All of lore.kernel.org
 help / color / mirror / Atom feed
From: Hannes Frederic Sowa <hannes@stressinduktion.org>
To: Jay Vosburgh <jay.vosburgh@canonical.com>
Cc: netdev@vger.kernel.org, Herbert Xu <herbert@gondor.apana.org.au>,
	Thomas Graf <tgraf@suug.ch>,
	Daniel Borkmann <dborkman@redhat.com>,
	Eric Dumazet <eric.dumazet@gmail.com>
Subject: Re: [PATCH net-next] arch_fast_hash: avoid indirect function calls and implement hash in asm
Date: Thu, 04 Dec 2014 20:32:06 +0100	[thread overview]
Message-ID: <1417721526.5386.39.camel@localhost> (raw)
In-Reply-To: <15333.1417721231@famine>

Hi Jay,

On Do, 2014-12-04 at 11:27 -0800, Jay Vosburgh wrote:
> Hannes Frederic Sowa <hannes@stressinduktion.org> wrote:
> 
> >By default the arch_fast_hash hashing function pointers are initialized
> >to jhash(2). If during boot-up a CPU with SSE4.2 is detected they get
> >updated to the CRC32 ones. This dispatching scheme incurs a function
> >pointer lookup and indirect call for every hashing operation.
> >
> >To keep the number of clobbered registers short the hashing primitives
> >are implemented in assembler.

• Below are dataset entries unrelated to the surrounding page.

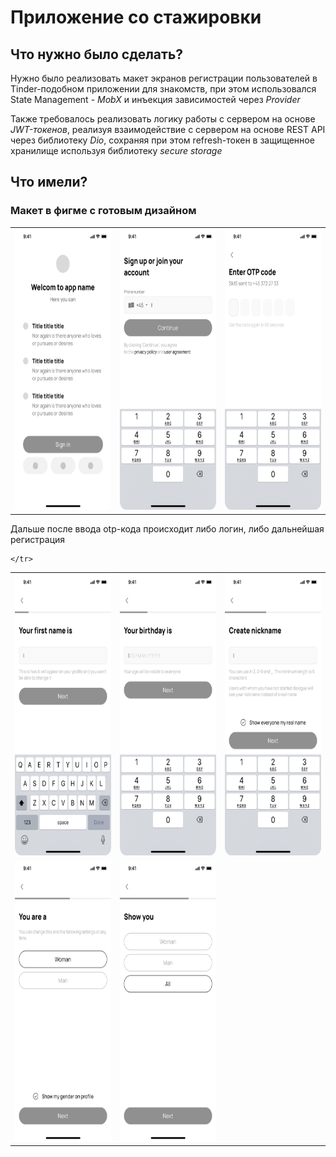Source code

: # Приложение со стажировки

## Что нужно было сделать?

Нужно было реализовать макет экранов регистрации пользователей в Tinder-подобном приложении для знакомств, при этом использовался State Management - *MobX* и инъекция зависимостей через *Provider*

Также требовалось реализовать логику работы с сервером на основе *JWT-токенов*, реализуя взаимодействие с сервером на основе REST API через библиотеку *Dio*, сохраняя при этом refresh-токен в защищенное хранилище используя библиотеку *secure storage*

## Что имели?

### Макет в фигме с готовым дизайном


<table>
    <tr>
    <td><img src="readme_assets/1_start_screen.png" width=240 height=450></td>
    <td><img src="readme_assets/2_phone_number.png" width=240 height=450></td>
    <td><img src="readme_assets/3_OTP_code.png" width=240 height=450></td>
</tr>
</table>
<!-- ![Start screen](readme_assets/1_start_screen.png)
 ![Phone number](readme_assets/2_phone_number.png)
![OTP](readme_assets/3_OTP_code.png) -->

Дальше после ввода otp-кода происходит либо логин, либо дальнейшая регистрация


<table>
    <tr>
        <td><img src="readme_assets/4_your_first_name_is.png" width=240 height=450></td>
        <td><img src="readme_assets/5_your_birthday_is.png" width=240 height=450></td>
        <td><img src="readme_assets/6_your_nickname.png" width=240 height=450></td>
    </tr>
    <tr>
        <td><img src="readme_assets/7_you_are_a.png" width=240 height=450></td>
        <td><img src="readme_assets/8_show_you.png" width=240 height=450></td>

    </tr>
</table>
<!-- ![first name](readme_assets/4_your_first_name_is.png)
![birthday](readme_assets/5_your_birthday_is.png)
![nickname](readme_assets/6_your_nickname.png)
![u r](readme_assets/7_you_are_a.png)
![show u](readme_assets/8_show_you.png) -->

This makes it easier to do the dispatch
> >by alternative_call.
> 
> 	I have tested this on the same system that panicked with the
> original (now reverted) implementation (commit e5a2c8999576 "fast_hash:
> avoid indirect function calls"), and it functions correctly and does not
> panic.
> 
> 	I looked at the disassembly, and, as a data point, on a
> non-SSE4.2 system, the code generated is not as efficient as Hannes'
> original test patch, found here:
> 
> http://comments.gmane.org/gmane.linux.network/338430
> 
> 	which produced code as follows:
> 
> 0xffffffffa00b6bb9 <ovs_flow_tbl_insert+0xb9>:  mov    %r15,0x348(%r14)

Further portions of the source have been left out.